休業補償給付及び休業給付のスライドにつき、現在、賃金水準が二〇パーセントを超えて変動した場合にその変動率に応じて給付額を改定することとしていたものを、この賃金水準の変動幅の要件を一〇パーセントに緩和するとともに、現在、事業場の規模・産業により異なる変動率の算定方式を、全規模・全産業の平均賃金を用いて一本化することとした(第八条の二第一項関係)。

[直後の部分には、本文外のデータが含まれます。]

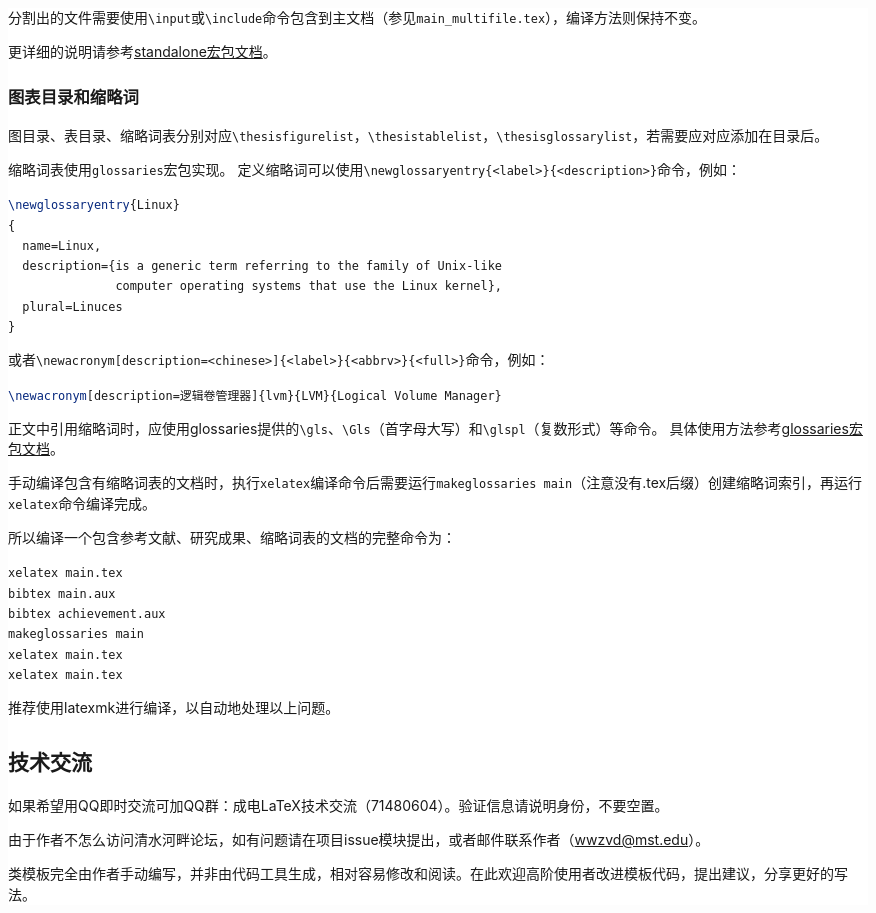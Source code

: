 分割出的文件需要使用`\input`或`\include`命令包含到主文档（参见`main_multifile.tex`），编译方法则保持不变。

更详细的说明请参考[standalone宏包文档](https://mirrors.tuna.tsinghua.edu.cn/CTAN/macros/latex/contrib/standalone/standalone.pdf)。

### 图表目录和缩略词

图目录、表目录、缩略词表分别对应`\thesisfigurelist`，`\thesistablelist`，`\thesisglossarylist`，若需要应对应添加在目录后。

缩略词表使用`glossaries`宏包实现。
定义缩略词可以使用`\newglossaryentry{<label>}{<description>}`命令，例如：
```latex
\newglossaryentry{Linux}
{
  name=Linux,
  description={is a generic term referring to the family of Unix-like
               computer operating systems that use the Linux kernel},
  plural=Linuces
}
```

或者`\newacronym[description=<chinese>]{<label>}{<abbrv>}{<full>}`命令，例如：
```latex
\newacronym[description=逻辑卷管理器]{lvm}{LVM}{Logical Volume Manager}
```

正文中引用缩略词时，应使用glossaries提供的`\gls`、`\Gls`（首字母大写）和`\glspl`（复数形式）等命令。
具体使用方法参考[glossaries宏包文档](https://www.ctan.org/tex-archive/macros/latex/contrib/glossaries/)。

手动编译包含有缩略词表的文档时，执行`xelatex`编译命令后需要运行`makeglossaries main`（注意没有.tex后缀）创建缩略词索引，再运行`xelatex`命令编译完成。

所以编译一个包含参考文献、研究成果、缩略词表的文档的完整命令为：
```bash
xelatex main.tex
bibtex main.aux
bibtex achievement.aux
makeglossaries main
xelatex main.tex
xelatex main.tex
```

推荐使用latexmk进行编译，以自动地处理以上问题。

## 技术交流

如果希望用QQ即时交流可加QQ群：成电LaTeX技术交流（71480604）。验证信息请说明身份，不要空置。

由于作者不怎么访问清水河畔论坛，如有问题请在项目issue模块提出，或者邮件联系作者（wwzvd@mst.edu）。

类模板完全由作者手动编写，并非由代码工具生成，相对容易修改和阅读。在此欢迎高阶使用者改进模板代码，提出建议，分享更好的写法。

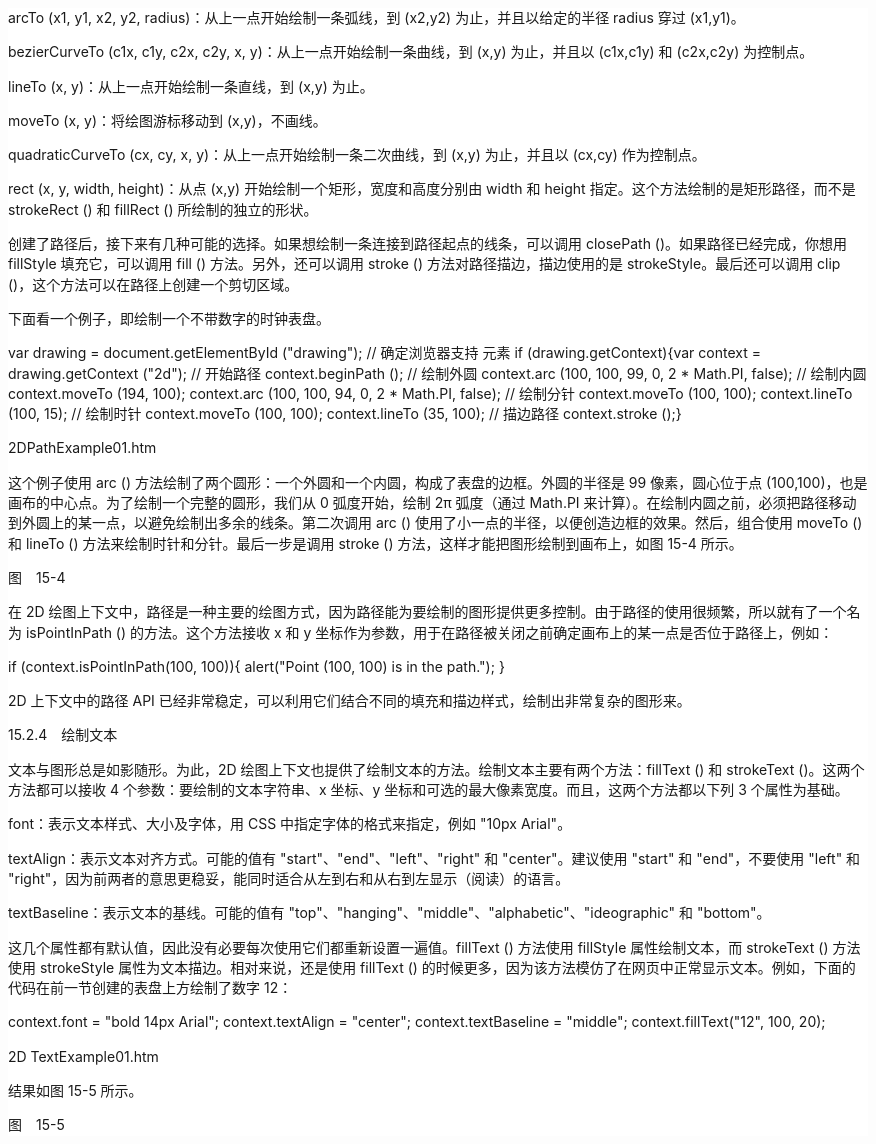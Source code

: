 arcTo (x1, y1, x2, y2, radius)：从上一点开始绘制一条弧线，到 (x2,y2) 为止，并且以给定的半径 radius 穿过 (x1,y1)。

bezierCurveTo (c1x, c1y, c2x, c2y, x, y)：从上一点开始绘制一条曲线，到 (x,y) 为止，并且以 (c1x,c1y) 和 (c2x,c2y) 为控制点。

lineTo (x, y)：从上一点开始绘制一条直线，到 (x,y) 为止。

moveTo (x, y)：将绘图游标移动到 (x,y)，不画线。

quadraticCurveTo (cx, cy, x, y)：从上一点开始绘制一条二次曲线，到 (x,y) 为止，并且以 (cx,cy) 作为控制点。

rect (x, y, width, height)：从点 (x,y) 开始绘制一个矩形，宽度和高度分别由 width 和 height 指定。这个方法绘制的是矩形路径，而不是 strokeRect () 和 fillRect () 所绘制的独立的形状。

创建了路径后，接下来有几种可能的选择。如果想绘制一条连接到路径起点的线条，可以调用 closePath ()。如果路径已经完成，你想用 fillStyle 填充它，可以调用 fill () 方法。另外，还可以调用 stroke () 方法对路径描边，描边使用的是 strokeStyle。最后还可以调用 clip ()，这个方法可以在路径上创建一个剪切区域。

下面看一个例子，即绘制一个不带数字的时钟表盘。

var drawing = document.getElementById ("drawing"); // 确定浏览器支持 <canvas> 元素 if (drawing.getContext){var context = drawing.getContext ("2d"); // 开始路径 context.beginPath (); // 绘制外圆 context.arc (100, 100, 99, 0, 2 * Math.PI, false); // 绘制内圆 context.moveTo (194, 100); context.arc (100, 100, 94, 0, 2 * Math.PI, false); // 绘制分针 context.moveTo (100, 100); context.lineTo (100, 15); // 绘制时针 context.moveTo (100, 100); context.lineTo (35, 100); // 描边路径 context.stroke ();}

2DPathExample01.htm

这个例子使用 arc () 方法绘制了两个圆形：一个外圆和一个内圆，构成了表盘的边框。外圆的半径是 99 像素，圆心位于点 (100,100)，也是画布的中心点。为了绘制一个完整的圆形，我们从 0 弧度开始，绘制 2π 弧度（通过 Math.PI 来计算）。在绘制内圆之前，必须把路径移动到外圆上的某一点，以避免绘制出多余的线条。第二次调用 arc () 使用了小一点的半径，以便创造边框的效果。然后，组合使用 moveTo () 和 lineTo () 方法来绘制时针和分针。最后一步是调用 stroke () 方法，这样才能把图形绘制到画布上，如图 15-4 所示。

图　15-4

在 2D 绘图上下文中，路径是一种主要的绘图方式，因为路径能为要绘制的图形提供更多控制。由于路径的使用很频繁，所以就有了一个名为 isPointInPath () 的方法。这个方法接收 x 和 y 坐标作为参数，用于在路径被关闭之前确定画布上的某一点是否位于路径上，例如：

if (context.isPointInPath(100, 100)){ alert("Point (100, 100) is in the path."); }

2D 上下文中的路径 API 已经非常稳定，可以利用它们结合不同的填充和描边样式，绘制出非常复杂的图形来。

15.2.4　绘制文本

文本与图形总是如影随形。为此，2D 绘图上下文也提供了绘制文本的方法。绘制文本主要有两个方法：fillText () 和 strokeText ()。这两个方法都可以接收 4 个参数：要绘制的文本字符串、x 坐标、y 坐标和可选的最大像素宽度。而且，这两个方法都以下列 3 个属性为基础。

font：表示文本样式、大小及字体，用 CSS 中指定字体的格式来指定，例如 "10px Arial"。

textAlign：表示文本对齐方式。可能的值有 "start"、"end"、"left"、"right" 和 "center"。建议使用 "start" 和 "end"，不要使用 "left" 和 "right"，因为前两者的意思更稳妥，能同时适合从左到右和从右到左显示（阅读）的语言。

textBaseline：表示文本的基线。可能的值有 "top"、"hanging"、"middle"、"alphabetic"、"ideographic" 和 "bottom"。

这几个属性都有默认值，因此没有必要每次使用它们都重新设置一遍值。fillText () 方法使用 fillStyle 属性绘制文本，而 strokeText () 方法使用 strokeStyle 属性为文本描边。相对来说，还是使用 fillText () 的时候更多，因为该方法模仿了在网页中正常显示文本。例如，下面的代码在前一节创建的表盘上方绘制了数字 12：

context.font = "bold 14px Arial"; context.textAlign = "center"; context.textBaseline = "middle"; context.fillText("12", 100, 20);

2D TextExample01.htm

结果如图 15-5 所示。

图　15-5
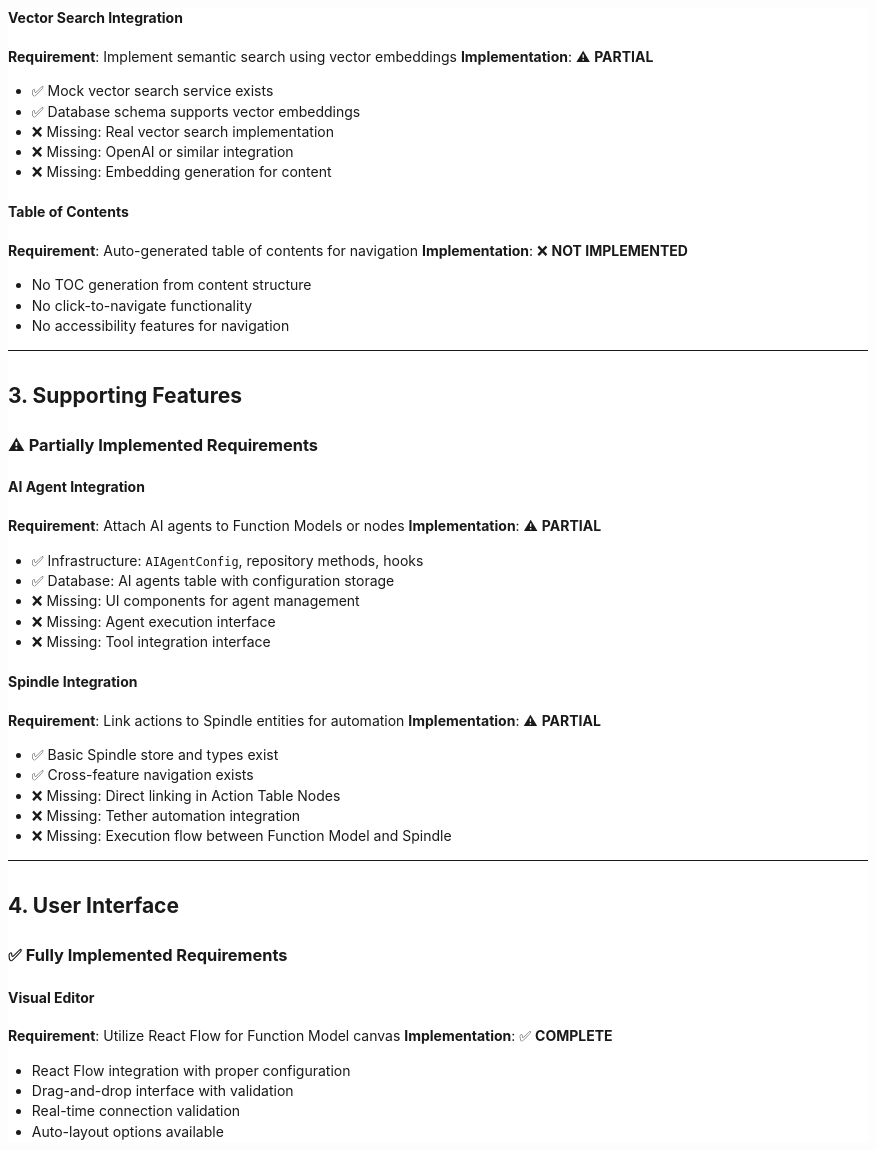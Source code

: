 #### Vector Search Integration
**Requirement**: Implement semantic search using vector embeddings
**Implementation**: ⚠️ **PARTIAL**
- ✅ Mock vector search service exists
- ✅ Database schema supports vector embeddings
- ❌ Missing: Real vector search implementation
- ❌ Missing: OpenAI or similar integration
- ❌ Missing: Embedding generation for content

#### Table of Contents
**Requirement**: Auto-generated table of contents for navigation
**Implementation**: ❌ **NOT IMPLEMENTED**
- No TOC generation from content structure
- No click-to-navigate functionality
- No accessibility features for navigation

---

## 3. Supporting Features

### ⚠️ **Partially Implemented Requirements**

#### AI Agent Integration
**Requirement**: Attach AI agents to Function Models or nodes
**Implementation**: ⚠️ **PARTIAL**
- ✅ Infrastructure: `AIAgentConfig`, repository methods, hooks
- ✅ Database: AI agents table with configuration storage
- ❌ Missing: UI components for agent management
- ❌ Missing: Agent execution interface
- ❌ Missing: Tool integration interface

#### Spindle Integration
**Requirement**: Link actions to Spindle entities for automation
**Implementation**: ⚠️ **PARTIAL**
- ✅ Basic Spindle store and types exist
- ✅ Cross-feature navigation exists
- ❌ Missing: Direct linking in Action Table Nodes
- ❌ Missing: Tether automation integration
- ❌ Missing: Execution flow between Function Model and Spindle

---

## 4. User Interface

### ✅ **Fully Implemented Requirements**

#### Visual Editor
**Requirement**: Utilize React Flow for Function Model canvas
**Implementation**: ✅ **COMPLETE**
- React Flow integration with proper configuration
- Drag-and-drop interface with validation
- Real-time connection validation
- Auto-layout options available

(2) 長期療養者に係る休業給付基礎日額への年齢階層別最低・最高限度額の設定

療養開始後一年六箇月を経過した者の休業補償給付及び休業給付に係る給付基礎日額につき、年金たる保険給付の例にならい、年齢階層別に最低限度額及び最高限度額を設定することとした(第八条の二第二項から第四項まで関係)。

(3) その他

その他所要の規定の整備を行った。

3 失業保険法及び労働者災害補償保険法の一部を改正する法律の一部改正

(1) 農業に係る暫定任意適用事業の範囲の縮小

農業の事業のうち労働者災害補償保険に特別加入した者が行う当該特別加入に係る事業は、強制適用事業とすることとした(附則第一二条関係)。

(2) その他

その他所要の規定の整備を行った。

第三 施行期日等

(1) 施行期日

上記第二の改正内容のうち、一(年金・一時金スライドの改善)は平成二年八月一日から、二(休業補償給付等のスライドの改善及び年齢階層別最低・最高限度額の設定)は平成二年一〇月一日から、三(農業の適用拡大)は平成三年四月一日から施行することとしている(附則第一条関係)。

(2) 経過措置

上記第二の二の改正に伴う療養開始後一年六箇月経過者の休業補償給付等の給付基礎日額への最低・最高限度額の適用に関しては、その施行日前に療養を開始した者については当該施行日を療養を開始した日とみなすことなど、所要の経過措置を設けた(附則第二条から第六条まで関係)。

(3) 関係法律の改正

関係法律について、所要の規定の整備を行った(附則第七条から第一五条まで関係)。

第四 施行に伴う通達の変更

平成二年八月一日以後、現行の労働者災害補償保険法第六七条第二項が条文移動により同法第六四条第二項となるため、昭和五六年六月一二日付け労働省発基第六〇号通達別紙「民事損害賠償が行われた際の労災保険給付の支給調整に関する基準(労働者災害補償保険法第六七条第二項関係)」の題名中「第六七条第二項」は「第六四条第二項」に改められる。